Télésecrétariat médical et Doctolib : comment s’articulent les deux outils
Doctolib a profondément changé la façon dont beaucoup de patients prennent rendez-vous en France, en donnant un accès direct et immédiat à l’agenda de nombreux praticiens. Mais la prise en ligne, aussi pratique soit-elle, ne couvre pas tous les cas de figure rencontrés en pratique — et c’est précisément là qu’un télésecrétariat médical formé à l’outil trouve toute sa place et sa valeur ajoutée.
Ce que Doctolib gère très bien de façon autonome. Un patient qui souhaite un rendez-vous standard, dans les créneaux déjà ouverts par le praticien, sans besoin particulier ni question complémentaire, passe très bien par la plateforme sans nécessiter la moindre intervention humaine. C’est un vrai gain de temps, aussi bien pour le patient que pour le cabinet, sur ces cas simples et majoritaires en volume.

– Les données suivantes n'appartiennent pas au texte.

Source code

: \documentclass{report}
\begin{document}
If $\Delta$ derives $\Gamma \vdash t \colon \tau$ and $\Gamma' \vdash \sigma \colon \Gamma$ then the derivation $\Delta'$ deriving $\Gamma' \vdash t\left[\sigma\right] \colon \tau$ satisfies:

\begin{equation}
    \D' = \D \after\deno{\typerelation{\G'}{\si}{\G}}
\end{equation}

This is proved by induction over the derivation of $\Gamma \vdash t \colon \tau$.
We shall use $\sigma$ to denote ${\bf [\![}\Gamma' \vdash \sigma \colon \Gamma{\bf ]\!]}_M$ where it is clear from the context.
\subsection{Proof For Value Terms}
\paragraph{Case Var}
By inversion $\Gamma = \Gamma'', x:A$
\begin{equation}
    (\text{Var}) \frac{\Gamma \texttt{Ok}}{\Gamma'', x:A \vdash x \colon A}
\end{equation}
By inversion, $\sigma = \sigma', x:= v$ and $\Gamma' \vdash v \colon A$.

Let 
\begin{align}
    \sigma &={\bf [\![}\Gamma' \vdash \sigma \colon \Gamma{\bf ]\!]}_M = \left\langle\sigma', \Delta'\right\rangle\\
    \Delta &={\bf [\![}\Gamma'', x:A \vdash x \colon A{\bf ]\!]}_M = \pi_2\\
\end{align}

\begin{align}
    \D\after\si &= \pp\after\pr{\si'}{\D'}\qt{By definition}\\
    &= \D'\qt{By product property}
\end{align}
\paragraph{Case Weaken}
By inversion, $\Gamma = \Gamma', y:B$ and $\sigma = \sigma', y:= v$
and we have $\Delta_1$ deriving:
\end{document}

Ce qui nécessite réellement une personne au bout du fil. Un motif qui ne correspond à aucun créneau standard proposé en ligne, une urgence relative qui ne relève pas des urgences hospitalières mais mérite tout de même un rendez-vous rapproché, une question sur un traitement en cours qui nécessite une clarification, ou simplement un patient peu à l’aise avec les outils numériques et préférant le contact vocal : ce sont des situations fréquentes où une secrétaire qui maîtrise parfaitement Doctolib peut intervenir directement dans l’agenda, avec le même niveau d’accès qu’en interne au cabinet.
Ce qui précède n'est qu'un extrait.